*** INPUT MATERIAL ***

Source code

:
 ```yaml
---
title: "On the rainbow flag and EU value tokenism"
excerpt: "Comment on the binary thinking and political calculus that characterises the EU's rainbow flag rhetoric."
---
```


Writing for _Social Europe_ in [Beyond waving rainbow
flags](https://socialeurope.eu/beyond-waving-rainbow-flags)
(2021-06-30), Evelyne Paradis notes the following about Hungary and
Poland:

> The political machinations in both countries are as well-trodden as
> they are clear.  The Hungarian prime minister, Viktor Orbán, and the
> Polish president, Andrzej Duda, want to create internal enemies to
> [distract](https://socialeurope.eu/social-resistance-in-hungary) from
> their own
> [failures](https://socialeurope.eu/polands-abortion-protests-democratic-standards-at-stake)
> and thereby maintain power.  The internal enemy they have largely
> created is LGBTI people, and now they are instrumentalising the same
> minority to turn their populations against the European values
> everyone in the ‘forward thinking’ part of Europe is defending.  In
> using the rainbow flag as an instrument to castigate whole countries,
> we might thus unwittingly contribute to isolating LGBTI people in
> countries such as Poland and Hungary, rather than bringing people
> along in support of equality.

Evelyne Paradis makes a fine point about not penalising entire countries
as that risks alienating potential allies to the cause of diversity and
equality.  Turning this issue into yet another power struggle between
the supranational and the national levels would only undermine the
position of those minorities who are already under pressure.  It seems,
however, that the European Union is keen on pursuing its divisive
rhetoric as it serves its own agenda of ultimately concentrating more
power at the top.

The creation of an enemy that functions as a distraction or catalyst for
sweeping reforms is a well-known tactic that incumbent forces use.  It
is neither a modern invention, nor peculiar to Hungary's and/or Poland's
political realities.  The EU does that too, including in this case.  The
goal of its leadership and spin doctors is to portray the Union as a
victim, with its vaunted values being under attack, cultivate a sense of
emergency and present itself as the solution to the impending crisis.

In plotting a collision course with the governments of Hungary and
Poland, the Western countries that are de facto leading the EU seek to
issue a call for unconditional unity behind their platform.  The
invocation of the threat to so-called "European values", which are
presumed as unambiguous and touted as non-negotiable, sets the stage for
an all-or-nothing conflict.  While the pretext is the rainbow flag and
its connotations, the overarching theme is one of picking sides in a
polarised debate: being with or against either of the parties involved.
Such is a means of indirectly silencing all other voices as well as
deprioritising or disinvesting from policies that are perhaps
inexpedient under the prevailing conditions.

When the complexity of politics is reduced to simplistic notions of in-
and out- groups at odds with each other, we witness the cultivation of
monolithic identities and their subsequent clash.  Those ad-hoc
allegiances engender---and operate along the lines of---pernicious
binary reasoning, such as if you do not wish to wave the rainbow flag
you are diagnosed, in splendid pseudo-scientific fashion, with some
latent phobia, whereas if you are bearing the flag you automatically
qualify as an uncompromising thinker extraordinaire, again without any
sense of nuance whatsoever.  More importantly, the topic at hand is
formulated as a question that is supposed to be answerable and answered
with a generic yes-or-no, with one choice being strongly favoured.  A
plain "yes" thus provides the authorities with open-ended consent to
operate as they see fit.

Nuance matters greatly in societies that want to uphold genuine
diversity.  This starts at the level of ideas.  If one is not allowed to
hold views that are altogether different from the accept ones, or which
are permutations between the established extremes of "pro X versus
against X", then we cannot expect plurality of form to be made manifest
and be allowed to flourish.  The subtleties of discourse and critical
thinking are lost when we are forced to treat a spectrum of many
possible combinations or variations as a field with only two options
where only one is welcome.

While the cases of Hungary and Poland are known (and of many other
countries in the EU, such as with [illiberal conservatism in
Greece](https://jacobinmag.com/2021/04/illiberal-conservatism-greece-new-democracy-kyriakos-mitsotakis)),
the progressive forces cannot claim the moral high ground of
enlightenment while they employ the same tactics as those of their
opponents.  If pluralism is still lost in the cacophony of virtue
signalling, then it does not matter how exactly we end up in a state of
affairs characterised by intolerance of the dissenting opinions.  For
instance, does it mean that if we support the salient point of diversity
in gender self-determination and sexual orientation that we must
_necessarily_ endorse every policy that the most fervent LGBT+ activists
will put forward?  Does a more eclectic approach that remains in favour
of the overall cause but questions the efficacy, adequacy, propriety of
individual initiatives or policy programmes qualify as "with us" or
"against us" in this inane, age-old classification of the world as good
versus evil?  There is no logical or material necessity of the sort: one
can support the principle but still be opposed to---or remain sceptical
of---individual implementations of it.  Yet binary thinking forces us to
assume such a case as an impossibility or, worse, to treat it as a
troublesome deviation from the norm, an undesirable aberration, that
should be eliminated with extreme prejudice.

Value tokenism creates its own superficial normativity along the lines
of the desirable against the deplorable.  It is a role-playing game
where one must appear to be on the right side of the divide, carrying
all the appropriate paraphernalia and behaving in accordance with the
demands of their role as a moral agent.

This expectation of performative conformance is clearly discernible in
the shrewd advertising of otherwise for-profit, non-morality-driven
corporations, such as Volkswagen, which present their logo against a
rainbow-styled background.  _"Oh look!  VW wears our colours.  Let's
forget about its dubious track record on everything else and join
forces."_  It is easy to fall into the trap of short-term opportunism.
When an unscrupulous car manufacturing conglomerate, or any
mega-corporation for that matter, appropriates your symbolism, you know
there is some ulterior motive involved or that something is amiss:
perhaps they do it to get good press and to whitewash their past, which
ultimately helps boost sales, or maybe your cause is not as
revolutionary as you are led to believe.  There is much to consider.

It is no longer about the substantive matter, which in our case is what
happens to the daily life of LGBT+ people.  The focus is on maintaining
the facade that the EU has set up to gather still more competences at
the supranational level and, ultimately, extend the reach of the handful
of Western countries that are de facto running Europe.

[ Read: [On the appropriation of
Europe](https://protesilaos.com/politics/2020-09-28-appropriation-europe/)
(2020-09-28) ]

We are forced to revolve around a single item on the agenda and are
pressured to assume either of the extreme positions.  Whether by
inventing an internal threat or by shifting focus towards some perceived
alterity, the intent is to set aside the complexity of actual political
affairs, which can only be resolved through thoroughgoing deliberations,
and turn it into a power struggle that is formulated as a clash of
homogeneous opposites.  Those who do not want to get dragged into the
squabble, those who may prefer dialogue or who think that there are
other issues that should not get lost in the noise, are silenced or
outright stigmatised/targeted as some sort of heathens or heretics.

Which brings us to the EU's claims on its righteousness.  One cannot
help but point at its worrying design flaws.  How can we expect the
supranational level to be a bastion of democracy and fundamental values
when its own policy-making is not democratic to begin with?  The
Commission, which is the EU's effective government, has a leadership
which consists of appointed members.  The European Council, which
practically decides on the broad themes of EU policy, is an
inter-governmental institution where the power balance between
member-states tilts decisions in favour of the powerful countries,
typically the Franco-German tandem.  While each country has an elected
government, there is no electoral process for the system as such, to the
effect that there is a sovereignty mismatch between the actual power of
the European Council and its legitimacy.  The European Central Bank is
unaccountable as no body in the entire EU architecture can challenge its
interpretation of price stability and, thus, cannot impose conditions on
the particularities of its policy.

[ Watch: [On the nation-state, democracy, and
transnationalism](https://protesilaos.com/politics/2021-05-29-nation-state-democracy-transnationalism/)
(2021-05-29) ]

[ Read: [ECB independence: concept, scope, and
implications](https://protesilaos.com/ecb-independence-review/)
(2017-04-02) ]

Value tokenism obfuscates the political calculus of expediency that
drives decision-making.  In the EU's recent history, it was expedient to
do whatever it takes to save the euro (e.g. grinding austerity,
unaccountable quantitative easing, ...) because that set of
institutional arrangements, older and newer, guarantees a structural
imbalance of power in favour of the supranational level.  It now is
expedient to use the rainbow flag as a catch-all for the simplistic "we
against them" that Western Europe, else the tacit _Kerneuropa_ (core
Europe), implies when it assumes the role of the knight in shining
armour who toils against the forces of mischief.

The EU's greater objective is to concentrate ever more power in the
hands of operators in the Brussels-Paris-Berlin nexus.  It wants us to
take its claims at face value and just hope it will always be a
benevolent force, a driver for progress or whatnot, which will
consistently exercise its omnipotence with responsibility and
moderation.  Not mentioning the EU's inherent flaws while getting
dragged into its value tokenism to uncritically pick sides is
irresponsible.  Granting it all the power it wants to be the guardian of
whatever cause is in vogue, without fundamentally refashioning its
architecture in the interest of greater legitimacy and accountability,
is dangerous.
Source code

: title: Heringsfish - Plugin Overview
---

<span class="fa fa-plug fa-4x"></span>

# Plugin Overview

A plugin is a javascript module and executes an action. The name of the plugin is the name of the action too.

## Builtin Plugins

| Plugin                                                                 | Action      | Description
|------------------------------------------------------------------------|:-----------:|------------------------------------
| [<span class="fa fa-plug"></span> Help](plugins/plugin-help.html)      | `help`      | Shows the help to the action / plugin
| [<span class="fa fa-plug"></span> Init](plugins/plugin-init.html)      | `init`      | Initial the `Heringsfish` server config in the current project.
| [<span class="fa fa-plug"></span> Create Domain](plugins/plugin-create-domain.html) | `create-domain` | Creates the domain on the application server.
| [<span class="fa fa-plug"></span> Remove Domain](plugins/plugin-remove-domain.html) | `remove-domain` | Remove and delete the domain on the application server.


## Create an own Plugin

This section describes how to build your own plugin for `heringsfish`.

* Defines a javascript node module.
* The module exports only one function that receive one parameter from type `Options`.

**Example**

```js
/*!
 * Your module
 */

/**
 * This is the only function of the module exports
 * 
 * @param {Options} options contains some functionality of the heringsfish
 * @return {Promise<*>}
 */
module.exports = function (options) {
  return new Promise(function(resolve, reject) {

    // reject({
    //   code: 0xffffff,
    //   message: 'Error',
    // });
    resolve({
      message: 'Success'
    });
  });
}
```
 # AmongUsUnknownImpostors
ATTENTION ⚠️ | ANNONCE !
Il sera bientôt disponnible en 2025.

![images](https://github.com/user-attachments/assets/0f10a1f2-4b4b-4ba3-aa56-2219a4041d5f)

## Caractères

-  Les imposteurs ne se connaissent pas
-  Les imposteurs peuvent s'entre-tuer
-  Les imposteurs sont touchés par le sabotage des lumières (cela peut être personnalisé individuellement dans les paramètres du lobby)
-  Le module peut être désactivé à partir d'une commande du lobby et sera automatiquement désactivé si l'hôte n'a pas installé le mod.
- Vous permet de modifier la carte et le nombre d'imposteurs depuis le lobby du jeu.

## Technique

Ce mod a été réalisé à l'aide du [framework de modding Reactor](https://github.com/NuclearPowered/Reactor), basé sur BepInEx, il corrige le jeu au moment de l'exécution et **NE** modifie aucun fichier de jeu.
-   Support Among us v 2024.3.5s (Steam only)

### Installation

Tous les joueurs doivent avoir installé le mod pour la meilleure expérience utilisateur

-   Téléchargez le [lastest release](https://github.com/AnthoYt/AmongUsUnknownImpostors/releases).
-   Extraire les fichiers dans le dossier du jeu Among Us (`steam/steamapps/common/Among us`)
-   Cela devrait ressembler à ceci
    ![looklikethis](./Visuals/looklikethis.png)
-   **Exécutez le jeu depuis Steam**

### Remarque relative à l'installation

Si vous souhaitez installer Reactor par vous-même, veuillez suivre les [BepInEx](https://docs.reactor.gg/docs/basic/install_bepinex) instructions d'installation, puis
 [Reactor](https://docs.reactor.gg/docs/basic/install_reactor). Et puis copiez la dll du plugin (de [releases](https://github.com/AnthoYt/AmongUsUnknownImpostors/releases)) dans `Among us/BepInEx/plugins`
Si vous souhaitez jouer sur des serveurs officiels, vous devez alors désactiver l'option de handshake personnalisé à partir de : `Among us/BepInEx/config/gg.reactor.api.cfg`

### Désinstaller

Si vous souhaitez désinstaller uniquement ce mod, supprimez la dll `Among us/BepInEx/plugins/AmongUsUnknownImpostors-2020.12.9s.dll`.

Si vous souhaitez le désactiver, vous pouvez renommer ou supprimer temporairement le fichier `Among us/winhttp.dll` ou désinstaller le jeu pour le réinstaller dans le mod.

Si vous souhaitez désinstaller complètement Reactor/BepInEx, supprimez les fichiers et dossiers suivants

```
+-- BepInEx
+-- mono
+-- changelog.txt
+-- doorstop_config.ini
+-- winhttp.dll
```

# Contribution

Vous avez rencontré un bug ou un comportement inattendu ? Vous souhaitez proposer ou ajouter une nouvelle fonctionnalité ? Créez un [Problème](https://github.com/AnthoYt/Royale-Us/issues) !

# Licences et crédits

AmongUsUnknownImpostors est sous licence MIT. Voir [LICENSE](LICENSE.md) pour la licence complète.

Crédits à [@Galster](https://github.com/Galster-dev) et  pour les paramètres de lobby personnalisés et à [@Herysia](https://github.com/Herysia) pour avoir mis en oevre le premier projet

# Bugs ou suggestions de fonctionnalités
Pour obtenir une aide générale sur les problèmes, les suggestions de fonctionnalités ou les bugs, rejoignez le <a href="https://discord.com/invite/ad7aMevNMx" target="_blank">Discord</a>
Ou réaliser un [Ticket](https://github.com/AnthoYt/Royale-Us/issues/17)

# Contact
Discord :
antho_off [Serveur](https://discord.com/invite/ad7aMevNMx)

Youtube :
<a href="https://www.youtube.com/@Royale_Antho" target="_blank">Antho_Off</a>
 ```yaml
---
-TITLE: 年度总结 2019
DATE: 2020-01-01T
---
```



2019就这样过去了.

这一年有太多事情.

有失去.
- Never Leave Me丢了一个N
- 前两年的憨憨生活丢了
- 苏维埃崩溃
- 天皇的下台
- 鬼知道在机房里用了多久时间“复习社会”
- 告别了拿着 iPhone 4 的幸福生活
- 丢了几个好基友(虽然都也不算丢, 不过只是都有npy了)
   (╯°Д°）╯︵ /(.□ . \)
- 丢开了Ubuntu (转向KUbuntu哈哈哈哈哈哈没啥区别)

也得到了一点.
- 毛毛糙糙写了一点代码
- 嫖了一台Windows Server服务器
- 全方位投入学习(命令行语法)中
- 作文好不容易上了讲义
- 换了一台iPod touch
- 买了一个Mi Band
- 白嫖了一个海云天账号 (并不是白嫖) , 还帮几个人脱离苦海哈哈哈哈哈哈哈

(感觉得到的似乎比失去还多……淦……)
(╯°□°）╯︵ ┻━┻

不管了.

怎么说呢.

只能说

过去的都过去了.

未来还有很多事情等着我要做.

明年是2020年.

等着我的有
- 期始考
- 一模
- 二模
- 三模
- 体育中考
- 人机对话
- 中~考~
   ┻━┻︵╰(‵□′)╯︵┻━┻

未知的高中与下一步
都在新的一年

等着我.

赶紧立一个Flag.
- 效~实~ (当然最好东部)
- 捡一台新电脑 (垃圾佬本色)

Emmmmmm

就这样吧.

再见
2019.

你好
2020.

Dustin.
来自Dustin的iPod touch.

*** End of INPUT MATERIAL ***

WHAT THE TASK REQUIRES>
Extract the first line above and each line after it up to and including the one with "Writing for _Social", please, exactly and with nothing else.

WRITTEN REPLY>
Source code

:
 ```yaml
---
title: "On the rainbow flag and EU value tokenism"
excerpt: "Comment on the binary thinking and political calculus that characterises the EU's rainbow flag rhetoric."
---
```


Writing for _Social Europe_ in [Beyond waving rainbow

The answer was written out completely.